Cutler and Finton interviewed Cheney for twenty hours on his life and political career. In the film, Cheney is portrayed as a hard-nosed and cunning neoconservative that has little time to ponder past mistakes. Known by his critics as the man behind the curtain pulling the strings and orchestrating White House policy for eight years, the film is more of a biography as opposed to a confession of wrong doings.
So if detractors were expecting long overdue answers to questions regarding his involvement with Halliburton, back room deals with oil companies or the wars in Iraq and Afghanistan, don’t expect any. Instead, Cheney exhibits arrogance and a complete lack of humility for neglecting to acknowledge past mistakes. In the film, Cheney states, “I did what I did, it’s all on the public record, and, um, I feel very good about it.
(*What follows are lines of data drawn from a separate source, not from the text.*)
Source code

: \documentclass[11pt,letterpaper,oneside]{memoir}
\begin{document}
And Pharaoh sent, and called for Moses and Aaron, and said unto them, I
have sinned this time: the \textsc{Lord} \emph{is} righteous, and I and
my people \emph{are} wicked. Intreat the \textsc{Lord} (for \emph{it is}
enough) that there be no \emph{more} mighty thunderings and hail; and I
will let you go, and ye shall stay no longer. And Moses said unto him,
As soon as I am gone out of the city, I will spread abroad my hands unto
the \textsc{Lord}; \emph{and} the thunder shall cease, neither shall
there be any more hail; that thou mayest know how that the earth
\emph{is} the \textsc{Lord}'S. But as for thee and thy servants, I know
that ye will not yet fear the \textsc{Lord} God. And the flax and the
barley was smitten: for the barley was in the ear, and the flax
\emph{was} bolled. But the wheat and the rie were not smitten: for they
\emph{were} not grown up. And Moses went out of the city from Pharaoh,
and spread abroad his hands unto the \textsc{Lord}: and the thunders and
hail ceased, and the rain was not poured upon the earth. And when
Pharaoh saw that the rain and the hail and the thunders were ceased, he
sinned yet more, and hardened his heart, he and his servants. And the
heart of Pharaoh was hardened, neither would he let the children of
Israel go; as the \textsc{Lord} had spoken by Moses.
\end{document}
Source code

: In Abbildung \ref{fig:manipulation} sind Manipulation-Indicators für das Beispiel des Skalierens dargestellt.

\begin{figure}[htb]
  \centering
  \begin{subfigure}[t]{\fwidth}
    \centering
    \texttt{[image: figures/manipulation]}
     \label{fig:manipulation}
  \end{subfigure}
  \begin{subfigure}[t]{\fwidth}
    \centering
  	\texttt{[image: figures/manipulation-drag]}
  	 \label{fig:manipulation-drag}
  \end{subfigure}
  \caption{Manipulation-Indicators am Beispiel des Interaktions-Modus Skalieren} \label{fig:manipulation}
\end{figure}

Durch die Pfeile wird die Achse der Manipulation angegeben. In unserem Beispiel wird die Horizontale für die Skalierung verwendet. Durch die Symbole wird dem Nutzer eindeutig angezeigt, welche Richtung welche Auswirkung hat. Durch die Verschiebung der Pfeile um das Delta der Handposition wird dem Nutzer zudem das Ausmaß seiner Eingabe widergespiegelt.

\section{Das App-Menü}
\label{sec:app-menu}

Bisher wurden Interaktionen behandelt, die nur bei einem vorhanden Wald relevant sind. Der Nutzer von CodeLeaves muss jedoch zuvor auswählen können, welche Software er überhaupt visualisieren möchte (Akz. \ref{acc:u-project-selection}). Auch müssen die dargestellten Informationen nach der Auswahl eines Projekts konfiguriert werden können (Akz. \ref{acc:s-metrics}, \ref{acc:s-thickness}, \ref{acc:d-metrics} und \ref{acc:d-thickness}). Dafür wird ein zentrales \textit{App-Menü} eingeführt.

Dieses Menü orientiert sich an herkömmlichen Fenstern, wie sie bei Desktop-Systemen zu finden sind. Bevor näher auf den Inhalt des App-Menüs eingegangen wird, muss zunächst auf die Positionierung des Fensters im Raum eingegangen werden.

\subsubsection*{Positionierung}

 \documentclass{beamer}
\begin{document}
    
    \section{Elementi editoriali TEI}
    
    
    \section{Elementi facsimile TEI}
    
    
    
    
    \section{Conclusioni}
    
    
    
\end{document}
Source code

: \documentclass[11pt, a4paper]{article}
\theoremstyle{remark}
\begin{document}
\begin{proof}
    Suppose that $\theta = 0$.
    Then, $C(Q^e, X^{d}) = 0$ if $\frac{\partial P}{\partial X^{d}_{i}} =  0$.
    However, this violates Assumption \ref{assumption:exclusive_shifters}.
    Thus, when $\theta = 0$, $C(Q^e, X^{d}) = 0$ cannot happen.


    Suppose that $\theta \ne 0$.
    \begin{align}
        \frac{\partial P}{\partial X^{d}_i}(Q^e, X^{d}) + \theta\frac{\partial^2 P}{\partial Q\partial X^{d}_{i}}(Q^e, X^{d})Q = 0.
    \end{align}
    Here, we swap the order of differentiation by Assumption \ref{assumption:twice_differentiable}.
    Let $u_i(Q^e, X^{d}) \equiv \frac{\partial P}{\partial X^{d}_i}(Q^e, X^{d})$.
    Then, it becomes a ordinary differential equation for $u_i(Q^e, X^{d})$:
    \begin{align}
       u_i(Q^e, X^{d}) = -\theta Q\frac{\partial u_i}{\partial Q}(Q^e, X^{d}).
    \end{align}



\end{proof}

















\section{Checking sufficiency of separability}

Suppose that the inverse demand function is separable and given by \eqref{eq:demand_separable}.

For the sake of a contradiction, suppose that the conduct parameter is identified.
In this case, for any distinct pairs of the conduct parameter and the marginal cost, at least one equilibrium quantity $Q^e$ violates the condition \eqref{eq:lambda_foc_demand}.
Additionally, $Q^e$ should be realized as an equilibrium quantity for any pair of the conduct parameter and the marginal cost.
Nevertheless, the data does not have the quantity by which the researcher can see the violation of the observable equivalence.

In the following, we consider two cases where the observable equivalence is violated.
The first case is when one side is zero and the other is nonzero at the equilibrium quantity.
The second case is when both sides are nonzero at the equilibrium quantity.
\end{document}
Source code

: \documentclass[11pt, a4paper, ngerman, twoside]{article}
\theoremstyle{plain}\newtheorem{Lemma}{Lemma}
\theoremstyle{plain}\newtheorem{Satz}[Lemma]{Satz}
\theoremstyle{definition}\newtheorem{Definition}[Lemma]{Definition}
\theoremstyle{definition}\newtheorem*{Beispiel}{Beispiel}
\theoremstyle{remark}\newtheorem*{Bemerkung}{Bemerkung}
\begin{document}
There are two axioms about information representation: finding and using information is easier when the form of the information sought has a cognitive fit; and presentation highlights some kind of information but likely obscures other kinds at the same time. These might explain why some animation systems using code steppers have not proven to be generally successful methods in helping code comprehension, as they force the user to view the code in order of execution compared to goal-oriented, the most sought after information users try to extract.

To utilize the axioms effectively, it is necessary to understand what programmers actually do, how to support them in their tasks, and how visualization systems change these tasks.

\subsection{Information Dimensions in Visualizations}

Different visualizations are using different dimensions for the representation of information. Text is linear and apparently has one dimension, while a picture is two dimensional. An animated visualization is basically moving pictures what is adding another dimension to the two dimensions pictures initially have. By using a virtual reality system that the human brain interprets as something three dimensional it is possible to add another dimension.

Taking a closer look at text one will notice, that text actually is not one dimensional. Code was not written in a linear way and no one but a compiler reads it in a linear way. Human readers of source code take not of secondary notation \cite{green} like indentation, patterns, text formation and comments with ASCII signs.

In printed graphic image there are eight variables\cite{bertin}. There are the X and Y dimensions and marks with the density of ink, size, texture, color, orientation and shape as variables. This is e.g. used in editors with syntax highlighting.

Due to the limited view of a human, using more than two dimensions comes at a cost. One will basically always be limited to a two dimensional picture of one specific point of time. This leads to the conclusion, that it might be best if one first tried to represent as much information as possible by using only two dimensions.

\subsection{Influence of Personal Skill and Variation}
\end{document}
If I had to do it over again, I’d do it in a minute.”
Even Cheney's boss, George W. Bush, has admitted mistakes and regrets from his time in the White House. With a political career spanning nearly four decades, certainly there is a time when Cheney has made a mistake. Still, if he honestly believes that his tenure as Vice President was perfect, make something up to demonstrate some level of humility.
Confidence is always a positive sign of a good leader, but being confident without the ability to say, “I was wrong” is arrogance. One can hope that Cheney is simply too embarrassed to admit past mistakes, but wise men learn from their wrong doings; and in order to learn from mistakes, Cheney would actually have to admit his. According to a CNN article, true leaders have confidence, but realize the point at which it becomes hubris. By refusing to admit wrong doings, Cheney demonstrates excessive pride in his leadership skills and an exaggerated sense of self-importance. Cutler put it best when asked about Cheney’s admission stating, "I believe strongly that the engine of democracy requires men and women of conviction. But there are also limits. It can lead to other things — demagoguery and zealotry. It raises questions of what we look for in our leaders."
Cheney is not without mistakes, however. In the film he does repent for the misadventures of his teen years and early 20s, as he did some jail time during those periods. Cheney admits he regrets leaving Yale to get his act together. With most people regretting many life and professional choices, it is nice to know Cheney isn't perfect after all.